Historically nested within Europe’s open steppe Eastern frontier amidst multi-vectored cultural transfers, but also numerous fault lines of nomadic invasions and competing hegemonic interests, the Donbas encompasses a Russo-Ukrainian borderland located mostly in Ukraine. It was heavily industrialized and urbanized starting with the endeavors of settlers of international origin during late Russian imperial rule. Seven years ago, its entangled history turned a new dark page – it metamorphosed into a stage of protracted war and massive displacement, with the emergence of two separatist entities in the region tearing local social fabrics apart.

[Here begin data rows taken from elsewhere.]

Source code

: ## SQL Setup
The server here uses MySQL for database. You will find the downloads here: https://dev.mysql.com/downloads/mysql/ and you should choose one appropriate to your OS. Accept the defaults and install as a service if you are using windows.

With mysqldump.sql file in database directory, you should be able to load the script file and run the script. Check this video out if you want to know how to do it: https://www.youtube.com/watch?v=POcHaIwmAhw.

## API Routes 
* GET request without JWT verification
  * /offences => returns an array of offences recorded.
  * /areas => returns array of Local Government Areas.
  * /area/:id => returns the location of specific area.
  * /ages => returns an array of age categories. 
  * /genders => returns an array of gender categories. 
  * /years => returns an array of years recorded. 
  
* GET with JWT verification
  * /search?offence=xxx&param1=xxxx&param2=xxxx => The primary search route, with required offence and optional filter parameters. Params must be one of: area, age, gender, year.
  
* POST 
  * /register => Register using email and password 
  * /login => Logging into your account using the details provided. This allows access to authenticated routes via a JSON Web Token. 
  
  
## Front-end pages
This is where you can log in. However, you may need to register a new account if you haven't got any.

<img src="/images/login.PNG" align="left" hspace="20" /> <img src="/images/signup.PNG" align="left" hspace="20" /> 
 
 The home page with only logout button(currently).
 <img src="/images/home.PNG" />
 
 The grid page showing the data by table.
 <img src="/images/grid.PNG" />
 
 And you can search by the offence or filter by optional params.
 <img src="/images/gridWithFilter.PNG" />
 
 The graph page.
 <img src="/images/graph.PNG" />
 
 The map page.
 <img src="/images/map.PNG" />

This project offers a socio-historical portrayal of the post-Soviet Donbas, enabling the reader to immerse themselves into the local context of regional borderland self-identification patterns that escape any generic divisions across ethnic lines and allude to a common labor culture overshadowed by thwarted transition, coupled with vulnerable institutional architecture due to systematic power abuses by opportunistic political clans predominantly leaning on superior Russian patronage. Tracing the local resonance of the chronically inadequate alternative leverages of the EU and NATO, and post-Soviet Ukrainian nation-building platforms, informed by overall socially inclusive civic frames, the project will also debunk their discursive demonization in separatist narratives.

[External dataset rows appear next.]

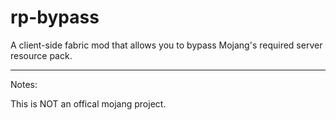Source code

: # rp-bypass
A client-side fabric mod that allows you to bypass Mojang's required server resource pack.

---
Notes:

This is NOT an offical mojang project.
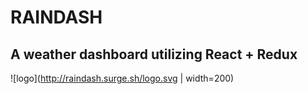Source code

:# RAINDASH
A weather dashboard utilizing React + Redux
---
![logo](http://raindash.surge.sh/logo.svg | width=200)
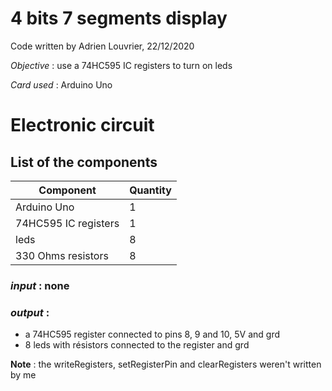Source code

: # **4 bits 7 segments display**

Code written by Adrien Louvrier, 22/12/2020

*Objective* : use a 74HC595 IC registers to turn on leds

*Card used* : Arduino Uno

# **Electronic circuit**

## **List of the components**

Component | Quantity 
----------|----------
Arduino Uno | 1
74HC595 IC registers | 1
leds | 8
330 Ohms resistors | 8

### *input* : none

### *output* :
- a 74HC595 register connected to pins 8, 9 and 10, 5V and grd
- 8 leds with résistors connected to the register and grd

**Note** : the writeRegisters, setRegisterPin and clearRegisters weren't written by me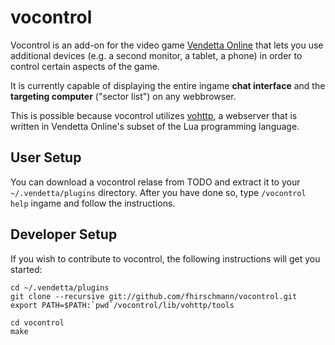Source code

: # vocontrol
Vocontrol is an add-on for the video game [Vendetta Online](http://vendetta-online.com) that lets
you use additional devices (e.g. a second monitor, a tablet, a phone)
in order to control certain aspects of the game.

It is currently capable of displaying the entire ingame **chat interface**
and the **targeting computer** ("sector list") on any webbrowser.

This is possible because vocontrol utilizes [vohttp](http://github.com/fhirschmann/vohttp), a webserver
that is written in Vendetta Online's subset of the Lua programming
language.

## User Setup
You can download a vocontrol relase from TODO and
extract it to your `~/.vendetta/plugins` directory. After you have done so,
type `/vocontrol help` ingame and follow the instructions.

## Developer Setup
If you wish to contribute to vocontrol, the following instructions will
get you started:

    cd ~/.vendetta/plugins
    git clone --recursive git://github.com/fhirschmann/vocontrol.git
    export PATH=$PATH:`pwd`/vocontrol/lib/vohttp/tools

    cd vocontrol
    make
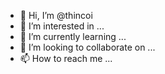 - 👋 Hi, I’m @thincoi
- 👀 I’m interested in ...
- 🌱 I’m currently learning ...
- 💞️ I’m looking to collaborate on ...
- 📫 How to reach me ...

<!---
thincoi/thincoi is a ✨ special ✨ repository because its `README.md` (this file) appears on your GitHub profile.
You can click the Preview link to take a look at your changes.
--->
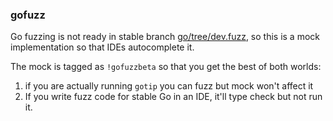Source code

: ### gofuzz

Go fuzzing is not ready in stable branch [go/tree/dev.fuzz](https://github.com/golang/go/tree/dev.fuzz),
so this is a mock implementation so that IDEs autocomplete it.

The mock is tagged as `!gofuzzbeta` so that you get the best of both worlds:
1. if you are actually running `gotip` you can fuzz but mock won't affect it
2. If you write fuzz code for stable Go in an IDE, it'll type check but not run it.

Scrutinizing multilevel dynamics behind the region’s descent into protracted war, with particular attention paid to the roles of local actors and the Kremlin, the interdisciplinary focus of this work falls on the crystallization of dystopic lived realities. Violence as a superior polarizing force, multidirectional Othering processes, and the literal collapse of time in a cacophony of separatist propaganda shaping distorted versions of the past constitute the backbones of this analysis. The constant separatist oscillation between misused historical myths in the realms of ‘chosen traumas’ and ‘chosen glories’ – both sublimed into instrumentalized Soviet nostalgia and Russian imperial legacy – will be critically discussed. In a comparative outlook, especially regarding Transnistria, other scenarios of breakaway areas succumbing to the no-war-no-peace limbo of delusionary ‘frozen’ conflicts in Europe’s Eastern periphery will also be further elaborated on.